Semi-Pro Paint Sprayer
The Wagner Flexio 3000 spray rig is a good alternative to professional painting equipment when you want a faster, smoother job than you can get with a brush or roller.
I’m not a professional painter, so to avoid litigation, I only paint things I own. This limits my canvas, and has made it impossible to justify buying a top-of-the-line spray rig. But my hands cramped up just thinking about all the deck and shed finishing projects I had on tap this spring, so I splurged a little bit on Wagner’s Flexio 3000. This is a consumer-grade HVLP sprayer, and it comes with two “nozzles” that include both the spray tip and the cup. The bigger one holds about 1 1⁄2 quarts of material for larger projects like siding and fences. The smaller cup is meant for small projects and thinner finishes.

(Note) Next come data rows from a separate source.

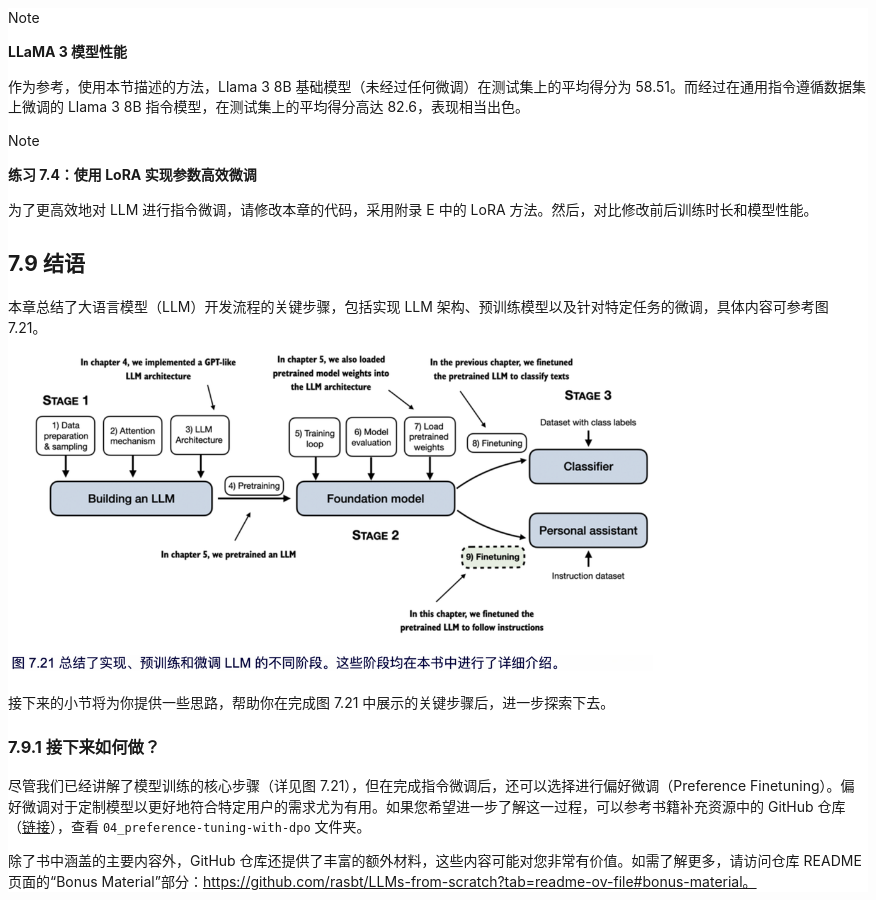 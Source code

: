 > [!NOTE]
>
> **LLaMA 3 模型性能**
>
> 作为参考，使用本节描述的方法，Llama 3 8B 基础模型（未经过任何微调）在测试集上的平均得分为 58.51。而经过在通用指令遵循数据集上微调的 Llama 3 8B 指令模型，在测试集上的平均得分高达 82.6，表现相当出色。

> [!NOTE]
>
> **练习 7.4：使用 LoRA 实现参数高效微调**
>
> 为了更高效地对 LLM 进行指令微调，请修改本章的代码，采用附录 E 中的 LoRA 方法。然后，对比修改前后训练时长和模型性能。



## 7.9 结语

本章总结了大语言模型（LLM）开发流程的关键步骤，包括实现 LLM 架构、预训练模型以及针对特定任务的微调，具体内容可参考图 7.21。

<img src="../Image/chapter7/figure7.21.png" width="75%" />

接下来的小节将为你提供一些思路，帮助你在完成图 7.21 中展示的关键步骤后，进一步探索下去。



### 7.9.1 接下来如何做？

尽管我们已经讲解了模型训练的核心步骤（详见图 7.21），但在完成指令微调后，还可以选择进行偏好微调（Preference Finetuning）。偏好微调对于定制模型以更好地符合特定用户的需求尤为有用。如果您希望进一步了解这一过程，可以参考书籍补充资源中的 GitHub 仓库（[链接](https://github.com/rasbt/LLMs-from-scratch/tree/main/ch07/04_preference-tuning-withdpo)），查看 `04_preference-tuning-with-dpo` 文件夹。

除了书中涵盖的主要内容外，GitHub 仓库还提供了丰富的额外材料，这些内容可能对您非常有价值。如需了解更多，请访问仓库 README 页面的“Bonus Material”部分：https://github.com/rasbt/LLMs-from-scratch?tab=readme-ov-file#bonus-material。
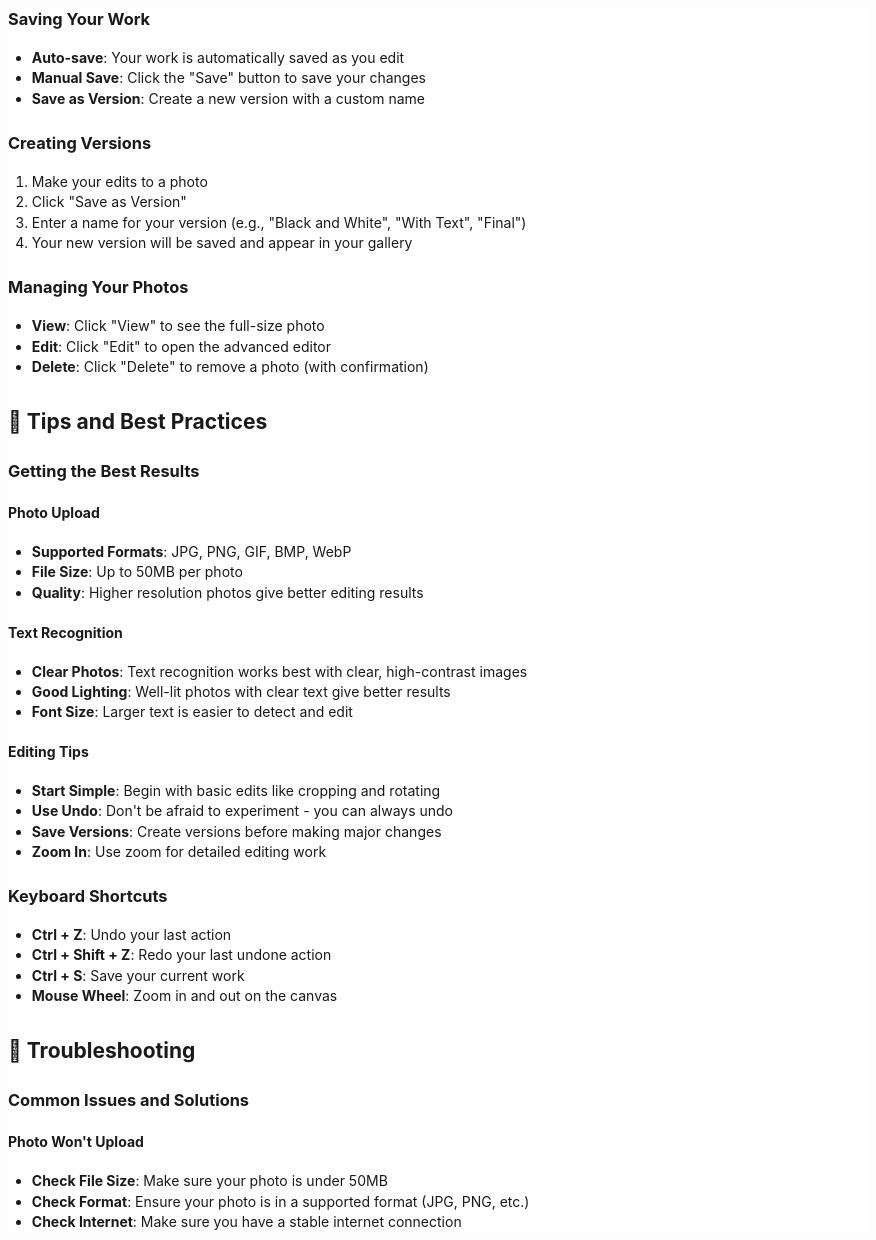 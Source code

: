 ### **Saving Your Work**
- **Auto-save**: Your work is automatically saved as you edit
- **Manual Save**: Click the "Save" button to save your changes
- **Save as Version**: Create a new version with a custom name

### **Creating Versions**
1. Make your edits to a photo
2. Click "Save as Version"
3. Enter a name for your version (e.g., "Black and White", "With Text", "Final")
4. Your new version will be saved and appear in your gallery

### **Managing Your Photos**
- **View**: Click "View" to see the full-size photo
- **Edit**: Click "Edit" to open the advanced editor
- **Delete**: Click "Delete" to remove a photo (with confirmation)

## 🎯 **Tips and Best Practices**

### **Getting the Best Results**

#### **Photo Upload**
- **Supported Formats**: JPG, PNG, GIF, BMP, WebP
- **File Size**: Up to 50MB per photo
- **Quality**: Higher resolution photos give better editing results

#### **Text Recognition**
- **Clear Photos**: Text recognition works best with clear, high-contrast images
- **Good Lighting**: Well-lit photos with clear text give better results
- **Font Size**: Larger text is easier to detect and edit

#### **Editing Tips**
- **Start Simple**: Begin with basic edits like cropping and rotating
- **Use Undo**: Don't be afraid to experiment - you can always undo
- **Save Versions**: Create versions before making major changes
- **Zoom In**: Use zoom for detailed editing work

### **Keyboard Shortcuts**
- **Ctrl + Z**: Undo your last action
- **Ctrl + Shift + Z**: Redo your last undone action
- **Ctrl + S**: Save your current work
- **Mouse Wheel**: Zoom in and out on the canvas

## 🔧 **Troubleshooting**

### **Common Issues and Solutions**

#### **Photo Won't Upload**
- **Check File Size**: Make sure your photo is under 50MB
- **Check Format**: Ensure your photo is in a supported format (JPG, PNG, etc.)
- **Check Internet**: Make sure you have a stable internet connection

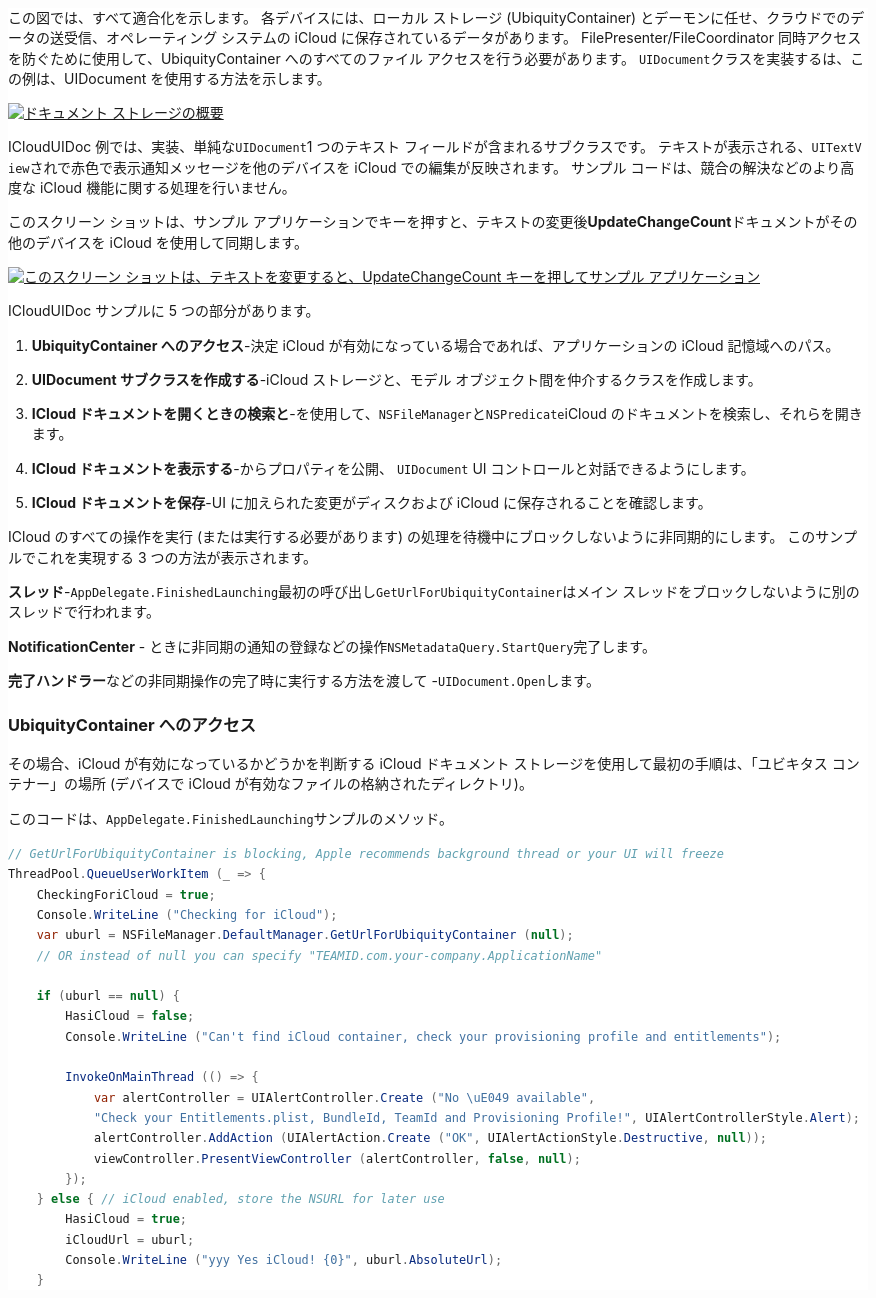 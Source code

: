 この図では、すべて適合化を示します。 各デバイスには、ローカル ストレージ (UbiquityContainer) とデーモンに任せ、クラウドでのデータの送受信、オペレーティング システムの iCloud に保存されているデータがあります。 FilePresenter/FileCoordinator 同時アクセスを防ぐために使用して、UbiquityContainer へのすべてのファイル アクセスを行う必要があります。 `UIDocument`クラスを実装するは、この例は、UIDocument を使用する方法を示します。

 [![](introduction-to-icloud-images/icloud-overview.png "ドキュメント ストレージの概要")](introduction-to-icloud-images/icloud-overview.png#lightbox)

ICloudUIDoc 例では、実装、単純な`UIDocument`1 つのテキスト フィールドが含まれるサブクラスです。 テキストが表示される、`UITextView`されで赤色で表示通知メッセージを他のデバイスを iCloud での編集が反映されます。 サンプル コードは、競合の解決などのより高度な iCloud 機能に関する処理を行いません。

このスクリーン ショットは、サンプル アプリケーションでキーを押すと、テキストの変更後**UpdateChangeCount**ドキュメントがその他のデバイスを iCloud を使用して同期します。

 [![](introduction-to-icloud-images/iclouduidoc.png "このスクリーン ショットは、テキストを変更すると、UpdateChangeCount キーを押してサンプル アプリケーション")](introduction-to-icloud-images/iclouduidoc.png#lightbox)

ICloudUIDoc サンプルに 5 つの部分があります。

1. **UbiquityContainer へのアクセス**-決定 iCloud が有効になっている場合であれば、アプリケーションの iCloud 記憶域へのパス。

1. **UIDocument サブクラスを作成する**-iCloud ストレージと、モデル オブジェクト間を仲介するクラスを作成します。

1. **ICloud ドキュメントを開くときの検索と**-を使用して、`NSFileManager`と`NSPredicate`iCloud のドキュメントを検索し、それらを開きます。

1. **ICloud ドキュメントを表示する**-からプロパティを公開、 `UIDocument` UI コントロールと対話できるようにします。

1. **ICloud ドキュメントを保存**-UI に加えられた変更がディスクおよび iCloud に保存されることを確認します。

ICloud のすべての操作を実行 (または実行する必要があります) の処理を待機中にブロックしないように非同期的にします。 このサンプルでこれを実現する 3 つの方法が表示されます。

 **スレッド**-`AppDelegate.FinishedLaunching`最初の呼び出し`GetUrlForUbiquityContainer`はメイン スレッドをブロックしないように別のスレッドで行われます。

 **NotificationCenter** - ときに非同期の通知の登録などの操作`NSMetadataQuery.StartQuery`完了します。

 **完了ハンドラー**などの非同期操作の完了時に実行する方法を渡して -`UIDocument.Open`します。

### <a name="accessing-the-ubiquitycontainer"></a>UbiquityContainer へのアクセス

その場合、iCloud が有効になっているかどうかを判断する iCloud ドキュメント ストレージを使用して最初の手順は、「ユビキタス コンテナー」の場所 (デバイスで iCloud が有効なファイルの格納されたディレクトリ)。

このコードは、`AppDelegate.FinishedLaunching`サンプルのメソッド。

```csharp
// GetUrlForUbiquityContainer is blocking, Apple recommends background thread or your UI will freeze
ThreadPool.QueueUserWorkItem (_ => {
    CheckingForiCloud = true;
    Console.WriteLine ("Checking for iCloud");
    var uburl = NSFileManager.DefaultManager.GetUrlForUbiquityContainer (null);
    // OR instead of null you can specify "TEAMID.com.your-company.ApplicationName"

    if (uburl == null) {
        HasiCloud = false;
        Console.WriteLine ("Can't find iCloud container, check your provisioning profile and entitlements");

        InvokeOnMainThread (() => {
            var alertController = UIAlertController.Create ("No \uE049 available",
            "Check your Entitlements.plist, BundleId, TeamId and Provisioning Profile!", UIAlertControllerStyle.Alert);
            alertController.AddAction (UIAlertAction.Create ("OK", UIAlertActionStyle.Destructive, null));
            viewController.PresentViewController (alertController, false, null);
        });
    } else { // iCloud enabled, store the NSURL for later use
        HasiCloud = true;
        iCloudUrl = uburl;
        Console.WriteLine ("yyy Yes iCloud! {0}", uburl.AbsoluteUrl);
    }
```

The nozzles connect to the hair-dryer-size turbine. The turbine has a variable air-power adjustment, and the bigger of the two nozzles has additional adjustments for material flow, spray width, and spray shape. The smaller-detail finish nozzle is much the same, but without an adjustment for spray width. For $160, I was skeptical, but coverage and texture were better than I’ve ever achieved with a brush. Overspray was minimal once I had everything adjusted for the vagaries of the particular finish. The rig does quite well with unthinned latex, so long as it’s not too hot out. Thinning reduces clogging, which became a nuisance during hot, dry weather. For the most part, these clogs were easily solved by wiping the tip with a damp rag. I didn’t attempt to spray oil-based deck finish without thinning, but the results were similar to latex. When it comes to cleanup, I found it took a bit longer than the five minutes Wagner advertises, but it was nothing compared to the amount of time I saved by spraying. For an entry-level sprayer, it does a good job.